* _WHAT YOU HAVE TO DO_: Transcribe, with complete accuracy, all of the entries below except for the pictures.

* _SUPPLIED RECORDS_:
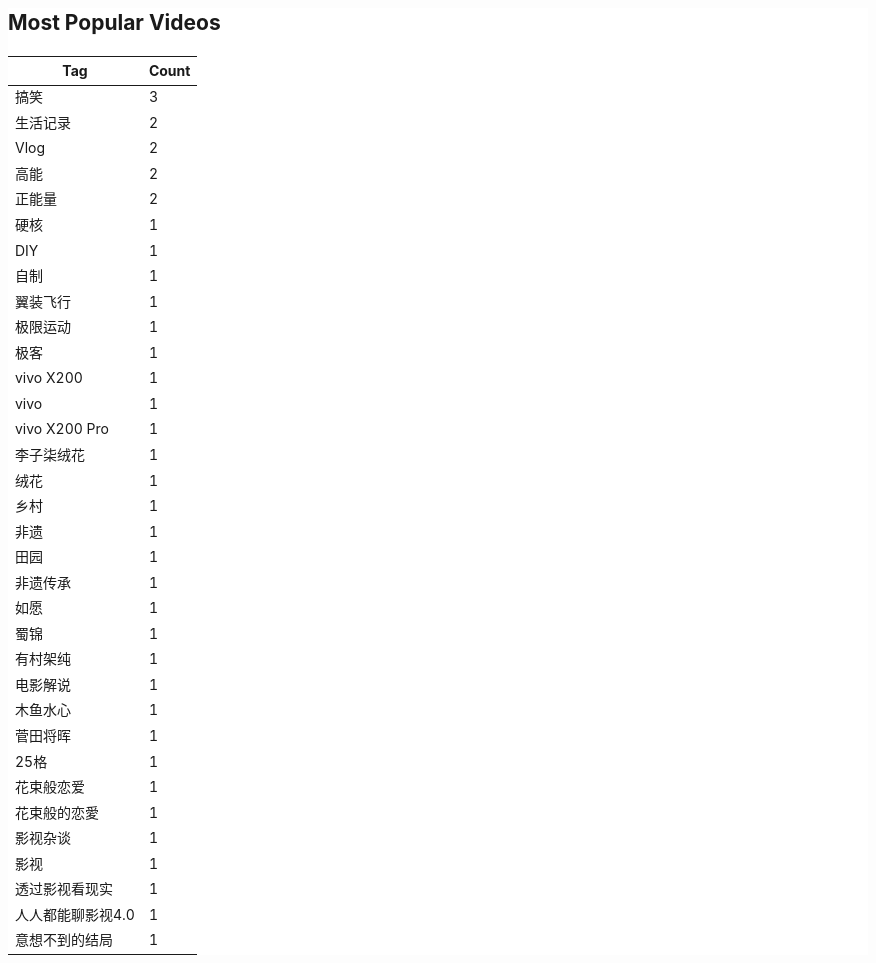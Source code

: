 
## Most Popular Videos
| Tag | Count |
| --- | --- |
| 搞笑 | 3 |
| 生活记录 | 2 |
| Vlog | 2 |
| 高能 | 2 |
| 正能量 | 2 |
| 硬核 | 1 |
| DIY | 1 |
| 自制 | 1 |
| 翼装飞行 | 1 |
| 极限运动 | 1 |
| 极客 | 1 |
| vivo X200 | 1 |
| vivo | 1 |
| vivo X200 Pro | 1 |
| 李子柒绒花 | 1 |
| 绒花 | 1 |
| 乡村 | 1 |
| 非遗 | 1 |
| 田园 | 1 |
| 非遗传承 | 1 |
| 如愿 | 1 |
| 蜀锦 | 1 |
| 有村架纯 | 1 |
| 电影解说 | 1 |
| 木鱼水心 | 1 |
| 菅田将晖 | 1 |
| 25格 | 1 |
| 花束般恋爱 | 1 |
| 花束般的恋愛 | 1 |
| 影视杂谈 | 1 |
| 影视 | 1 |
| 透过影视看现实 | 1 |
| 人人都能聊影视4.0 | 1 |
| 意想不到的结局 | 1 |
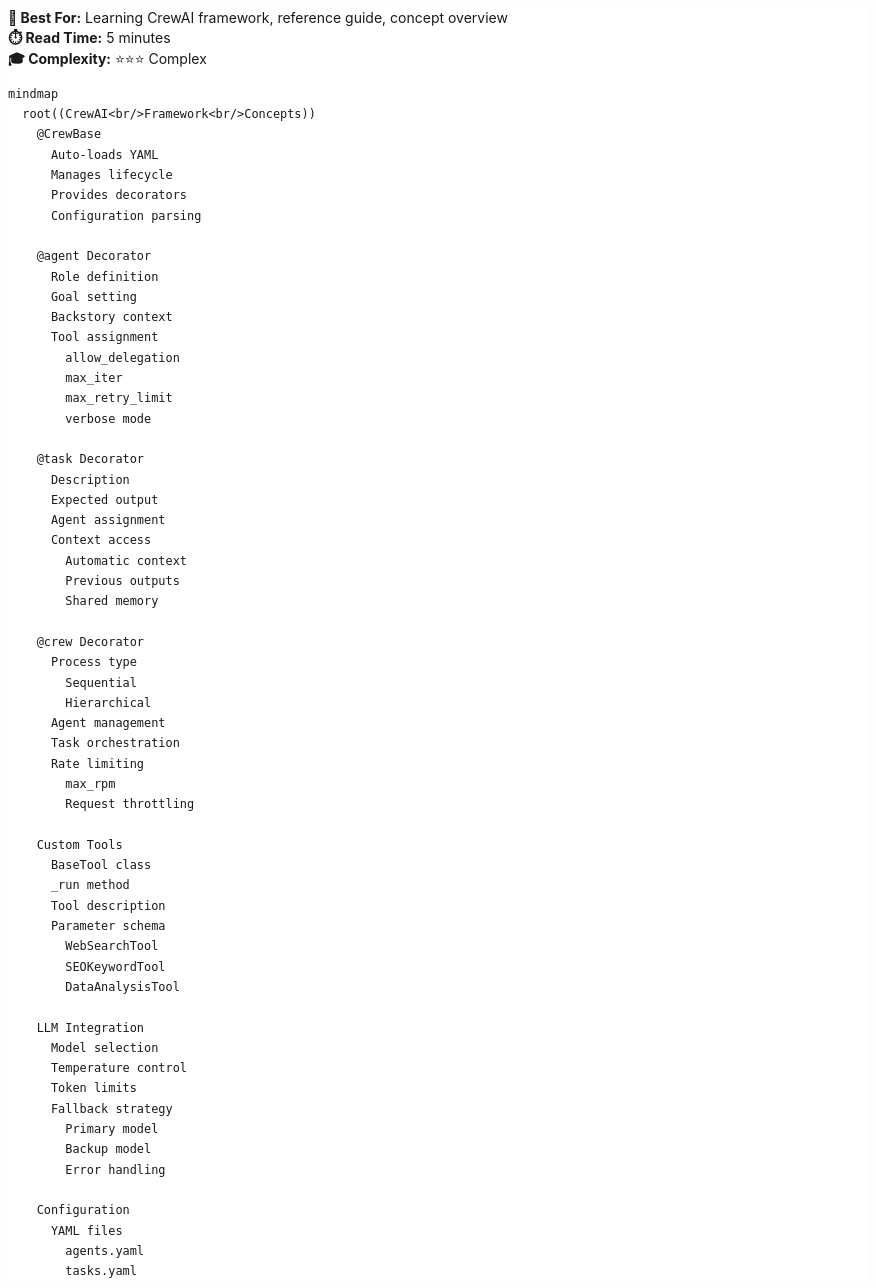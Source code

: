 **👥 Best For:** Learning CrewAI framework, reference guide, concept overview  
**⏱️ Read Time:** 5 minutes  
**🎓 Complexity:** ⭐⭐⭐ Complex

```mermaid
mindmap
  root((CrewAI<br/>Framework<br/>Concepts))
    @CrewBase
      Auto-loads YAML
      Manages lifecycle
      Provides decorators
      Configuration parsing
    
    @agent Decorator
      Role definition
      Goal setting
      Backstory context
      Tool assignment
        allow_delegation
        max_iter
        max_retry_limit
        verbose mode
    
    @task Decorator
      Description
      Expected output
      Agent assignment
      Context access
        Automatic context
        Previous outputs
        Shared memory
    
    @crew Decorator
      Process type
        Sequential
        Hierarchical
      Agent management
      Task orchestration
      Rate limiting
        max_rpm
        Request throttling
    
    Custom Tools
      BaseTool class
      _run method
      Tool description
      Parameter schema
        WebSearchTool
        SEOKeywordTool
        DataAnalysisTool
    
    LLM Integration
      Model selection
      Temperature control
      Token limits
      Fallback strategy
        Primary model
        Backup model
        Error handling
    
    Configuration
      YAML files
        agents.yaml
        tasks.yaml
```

* _SOLUTION_:
Source code

: 
## Most Popular Videos
| Tag | Count |
| --- | --- |
| 搞笑 | 3 |
| 生活记录 | 2 |
| Vlog | 2 |
| 高能 | 2 |
| 正能量 | 2 |
| 硬核 | 1 |
| DIY | 1 |
| 自制 | 1 |
| 翼装飞行 | 1 |
| 极限运动 | 1 |
| 极客 | 1 |
| vivo X200 | 1 |
| vivo | 1 |
| vivo X200 Pro | 1 |
| 李子柒绒花 | 1 |
| 绒花 | 1 |
| 乡村 | 1 |
| 非遗 | 1 |
| 田园 | 1 |
| 非遗传承 | 1 |
| 如愿 | 1 |
| 蜀锦 | 1 |
| 有村架纯 | 1 |
| 电影解说 | 1 |
| 木鱼水心 | 1 |
| 菅田将晖 | 1 |
| 25格 | 1 |
| 花束般恋爱 | 1 |
| 花束般的恋愛 | 1 |
| 影视杂谈 | 1 |
| 影视 | 1 |
| 透过影视看现实 | 1 |
| 人人都能聊影视4.0 | 1 |
| 意想不到的结局 | 1 |
Source code

: **👥 Best For:** Learning CrewAI framework, reference guide, concept overview  
**⏱️ Read Time:** 5 minutes  
**🎓 Complexity:** ⭐⭐⭐ Complex

```mermaid
mindmap
  root((CrewAI<br/>Framework<br/>Concepts))
    @CrewBase
      Auto-loads YAML
      Manages lifecycle
      Provides decorators
      Configuration parsing
    
    @agent Decorator
      Role definition
      Goal setting
      Backstory context
      Tool assignment
        allow_delegation
        max_iter
        max_retry_limit
        verbose mode
    
    @task Decorator
      Description
      Expected output
      Agent assignment
      Context access
        Automatic context
        Previous outputs
        Shared memory
    
    @crew Decorator
      Process type
        Sequential
        Hierarchical
      Agent management
      Task orchestration
      Rate limiting
        max_rpm
        Request throttling
    
    Custom Tools
      BaseTool class
      _run method
      Tool description
      Parameter schema
        WebSearchTool
        SEOKeywordTool
        DataAnalysisTool
    
    LLM Integration
      Model selection
      Temperature control
      Token limits
      Fallback strategy
        Primary model
        Backup model
        Error handling
    
    Configuration
      YAML files
        agents.yaml
        tasks.yaml
```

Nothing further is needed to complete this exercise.